Fast forward to the modern athlete/celebrity, in a way it is appropriate that the finals are being played in the same weekend as we mourn the greatest athlete of all time. Performing on the NBA stage is at this point the biggest sports star of the modern generation. He too is a product of his time, schooled in the design of Michael Jordan consumer based icon status. Just like MJ, LeBron is as much a business brand as he is a world class athlete. Michael Jordan while supremely talented and ultra-successful on the court became a global icon also because of the marketing push by companies like NIKE and McDonalds, the NBA openly courted this push (because their superstars of Magic Johnson and Larry Bird were aging out of the league). It was Michael Jordan who truly helped athletes understand their marketing potential. They didn’t need to take a controversial stance in order to monetize their global appeal, they just had to stay controversy free “Republicans buy sneakers too….”; LeBron learned from this and became a better version of Michael Jordan on the marketing front, so as much as Muhammed Ali learned (albeit what he did not want to represent) from his previous generation, so too did King James. Yes he has protested on the Trayvon Martin tragedy, but do you doubt a 25 year old Ali would remain silent during Trumps presidential insensitivity tour-especially when it pertained to Muslims, I think not. I do not blame LeBron, he is a product of his time, where celebrities are created for simply having a lot of followers (ponder on that statement for a second). Muhammed became a global icon the hard way, by sticking to his convictions and truth.

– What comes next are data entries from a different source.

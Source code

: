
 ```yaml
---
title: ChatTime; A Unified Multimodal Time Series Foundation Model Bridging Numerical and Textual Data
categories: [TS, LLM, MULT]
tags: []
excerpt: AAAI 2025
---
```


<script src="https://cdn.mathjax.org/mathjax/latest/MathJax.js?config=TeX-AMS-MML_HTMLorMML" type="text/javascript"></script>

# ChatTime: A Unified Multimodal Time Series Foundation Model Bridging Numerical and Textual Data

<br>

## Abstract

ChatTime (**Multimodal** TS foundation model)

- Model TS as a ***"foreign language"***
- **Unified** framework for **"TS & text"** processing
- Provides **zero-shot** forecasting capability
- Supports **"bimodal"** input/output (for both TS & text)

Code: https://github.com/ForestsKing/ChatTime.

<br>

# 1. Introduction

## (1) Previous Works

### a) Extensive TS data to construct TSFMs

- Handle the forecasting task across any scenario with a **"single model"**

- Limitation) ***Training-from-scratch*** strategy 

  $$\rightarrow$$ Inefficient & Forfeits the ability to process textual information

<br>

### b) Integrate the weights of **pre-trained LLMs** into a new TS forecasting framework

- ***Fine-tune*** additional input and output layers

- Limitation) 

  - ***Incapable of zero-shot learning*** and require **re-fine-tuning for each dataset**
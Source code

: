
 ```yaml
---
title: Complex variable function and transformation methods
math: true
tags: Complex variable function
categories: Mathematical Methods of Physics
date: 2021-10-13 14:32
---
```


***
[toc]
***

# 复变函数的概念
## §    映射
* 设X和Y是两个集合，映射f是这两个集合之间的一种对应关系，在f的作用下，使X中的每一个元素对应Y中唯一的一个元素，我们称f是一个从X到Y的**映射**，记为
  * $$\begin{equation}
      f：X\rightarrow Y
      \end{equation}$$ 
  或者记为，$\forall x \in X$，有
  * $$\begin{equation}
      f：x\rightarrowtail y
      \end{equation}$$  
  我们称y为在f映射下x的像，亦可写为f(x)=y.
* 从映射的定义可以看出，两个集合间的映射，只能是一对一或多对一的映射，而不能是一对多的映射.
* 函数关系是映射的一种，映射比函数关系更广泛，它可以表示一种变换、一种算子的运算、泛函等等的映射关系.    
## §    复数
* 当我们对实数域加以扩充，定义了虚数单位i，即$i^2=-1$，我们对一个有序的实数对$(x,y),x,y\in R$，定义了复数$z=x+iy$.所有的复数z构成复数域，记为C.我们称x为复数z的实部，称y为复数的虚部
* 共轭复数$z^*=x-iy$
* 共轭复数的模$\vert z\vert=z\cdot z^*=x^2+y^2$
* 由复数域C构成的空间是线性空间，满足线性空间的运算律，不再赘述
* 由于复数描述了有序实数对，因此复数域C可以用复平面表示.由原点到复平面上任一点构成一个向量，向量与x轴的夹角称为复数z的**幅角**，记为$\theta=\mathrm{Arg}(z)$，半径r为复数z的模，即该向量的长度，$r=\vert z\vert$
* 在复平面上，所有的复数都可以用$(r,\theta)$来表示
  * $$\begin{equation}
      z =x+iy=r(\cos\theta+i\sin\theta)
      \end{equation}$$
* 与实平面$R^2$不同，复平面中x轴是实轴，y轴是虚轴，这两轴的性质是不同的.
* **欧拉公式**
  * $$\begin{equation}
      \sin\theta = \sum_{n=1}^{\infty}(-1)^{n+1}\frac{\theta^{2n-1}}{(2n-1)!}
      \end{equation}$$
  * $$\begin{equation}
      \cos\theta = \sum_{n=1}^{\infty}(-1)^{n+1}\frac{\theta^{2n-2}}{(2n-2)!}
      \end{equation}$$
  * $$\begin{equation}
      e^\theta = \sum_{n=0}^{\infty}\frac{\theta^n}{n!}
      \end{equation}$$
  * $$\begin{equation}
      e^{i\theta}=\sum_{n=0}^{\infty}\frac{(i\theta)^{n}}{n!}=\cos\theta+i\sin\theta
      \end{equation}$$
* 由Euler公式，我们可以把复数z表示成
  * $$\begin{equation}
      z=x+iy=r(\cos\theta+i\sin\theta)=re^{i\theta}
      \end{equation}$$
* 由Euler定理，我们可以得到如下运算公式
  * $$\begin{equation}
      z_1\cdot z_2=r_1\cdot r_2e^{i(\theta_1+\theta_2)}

I once read that the hallmark of a great individual is the way they can force the world around them to bend to their will, not the other way around. You see that is what made Muhammed such a dynamic spirit he spoke (his) truth. And while it may have been hard to digest for many and rough to listen too for certain segments in society, the people who gave him the most pushback, ultimately acquiesced to his view. Real truth has a funny way of piercing the veil of bigotry and ignorance it has a way of timelessness that a foundation based on a lie cannot stand. Truth is patient and more importantly stubborn, it will not bend to your position just because it makes you uncomfortable, rather it will force you to grow up and look in the mirror and change. Most importantly truth-real truth- is understood by any language and relatable to any racial group. So yes he transcended race, but not in the way that people are stating, his truth, his unabashed blackness, bold words, beautiful mind and incredible charm forced the world to accept him and bow to his reality, not the other way around. So no we will never see another Ali, because honestly there is no person who could bare the weight of truth, and as move swiftly and easily from criticism as Muhammed Ali. So while his appeal floated like a butterfly, his truth stung like a bee.